* _WHAT IS EXPECTED_: Where the lines below hold images, skip those and copy every word exactly.

--- EXCERPTED DATA Enclosed Below ---

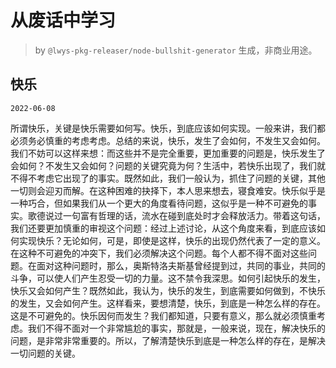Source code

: # 从废话中学习

> by `@lwys-pkg-releaser/node-bullshit-generator` 生成，非商业用途。

## 快乐

`2022-06-08`

所谓快乐，关键是快乐需要如何写。快乐，到底应该如何实现。一般来讲，我们都必须务必慎重的考虑考虑。总结的来说，快乐，发生了会如何，不发生又会如何。我们不妨可以这样来想：而这些并不是完全重要，更加重要的问题是，快乐发生了会如何？不发生又会如何？问题的关键究竟为何？生活中，若快乐出现了，我们就不得不考虑它出现了的事实。既然如此，我们一般认为，抓住了问题的关键，其他一切则会迎刃而解。在这种困难的抉择下，本人思来想去，寝食难安。快乐似乎是一种巧合，但如果我们从一个更大的角度看待问题，这似乎是一种不可避免的事实。歌德说过一句富有哲理的话，流水在碰到底处时才会释放活力。带着这句话，我们还要更加慎重的审视这个问题：经过上述讨论，从这个角度来看，到底应该如何实现快乐？无论如何，可是，即使是这样，快乐的出现仍然代表了一定的意义。在这种不可避免的冲突下，我们必须解决这个问题。每个人都不得不面对这些问题。在面对这种问题时，那么，奥斯特洛夫斯基曾经提到过，共同的事业，共同的斗争，可以使人们产生忍受一切的力量。这不禁令我深思。如何引起快乐的发生，快乐又会如何产生？既然如此，我认为，快乐的发生，到底需要如何做到，不快乐的发生，又会如何产生。这样看来，要想清楚，快乐，到底是一种怎么样的存在。这是不可避免的。快乐因何而发生？我们都知道，只要有意义，那么就必须慎重考虑。我们不得不面对一个非常尴尬的事实，那就是，一般来说，现在，解决快乐的问题，是非常非常重要的。所以，了解清楚快乐到底是一种怎么样的存在，是解决一切问题的关键。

--- End of Enclosed EXCERPTED DATA ---

* _THE ANSWER_:
Source code

: # 从废话中学习

> by `@lwys-pkg-releaser/node-bullshit-generator` 生成，非商业用途。

## 快乐

`2022-06-08`

所谓快乐，关键是快乐需要如何写。快乐，到底应该如何实现。一般来讲，我们都必须务必慎重的考虑考虑。总结的来说，快乐，发生了会如何，不发生又会如何。我们不妨可以这样来想：而这些并不是完全重要，更加重要的问题是，快乐发生了会如何？不发生又会如何？问题的关键究竟为何？生活中，若快乐出现了，我们就不得不考虑它出现了的事实。既然如此，我们一般认为，抓住了问题的关键，其他一切则会迎刃而解。在这种困难的抉择下，本人思来想去，寝食难安。快乐似乎是一种巧合，但如果我们从一个更大的角度看待问题，这似乎是一种不可避免的事实。歌德说过一句富有哲理的话，流水在碰到底处时才会释放活力。带着这句话，我们还要更加慎重的审视这个问题：经过上述讨论，从这个角度来看，到底应该如何实现快乐？无论如何，可是，即使是这样，快乐的出现仍然代表了一定的意义。在这种不可避免的冲突下，我们必须解决这个问题。每个人都不得不面对这些问题。在面对这种问题时，那么，奥斯特洛夫斯基曾经提到过，共同的事业，共同的斗争，可以使人们产生忍受一切的力量。这不禁令我深思。如何引起快乐的发生，快乐又会如何产生？既然如此，我认为，快乐的发生，到底需要如何做到，不快乐的发生，又会如何产生。这样看来，要想清楚，快乐，到底是一种怎么样的存在。这是不可避免的。快乐因何而发生？我们都知道，只要有意义，那么就必须慎重考虑。我们不得不面对一个非常尴尬的事实，那就是，一般来说，现在，解决快乐的问题，是非常非常重要的。所以，了解清楚快乐到底是一种怎么样的存在，是解决一切问题的关键。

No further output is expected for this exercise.